Deepwalk learns embedding of trace vertices by encoding their connection relations into a continuous vector space [18]. For each vertex in the trace network, the walk begins from itself, then adds a new vertex randomly chosen from the neighbors of the last visited vertex until the maximum walk length is met. Deepwalk then uses Word2vec to model and update the embedding of the vertices. Word2vec first represents each \(v_i \in V\) as one-hot vector. Given a vertex walk \(W^n=(v_0,v_1,\ldots , v_n)\) in the random walks, where \(v_i \in V\), and \(V\) is the set of trace vertices, Word2vec will maximize the \(Pr(v_n|v_0, v_1,\ldots , v_{n-1})\) over all the walks in the random walk set by exploiting neural network to predict the following vertex in each random walk [16]. After this process, the weights of hidden layer are used to present each vertex as a vector.
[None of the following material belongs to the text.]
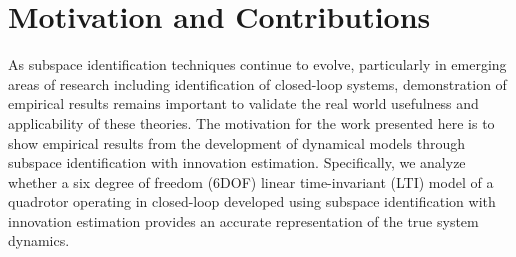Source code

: \section{Motivation and Contributions}
As subspace identification techniques continue to evolve, particularly in emerging areas of research including identification of closed-loop systems, demonstration of empirical results remains important to validate the real world usefulness and applicability of these theories. The motivation for the work presented here is to show empirical results from the development of dynamical models through subspace identification with innovation estimation. Specifically, we analyze whether a six degree of freedom (6DOF) linear time-invariant (LTI) model of a quadrotor operating in closed-loop developed using subspace identification with innovation estimation provides an accurate representation of the true system dynamics.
Deepwalk is a particularly computationally-efficient predictive model for learning vertex embeddings from the random walks, because if two vertices have the same connection context in the network, they tend to generate the similar random walks. It then embeds vertices in a continuous vector space where connection context similar vertices are mapped to nearby points. This captures the neighborhood similarity and community membership of each vertex in the attribution trace network.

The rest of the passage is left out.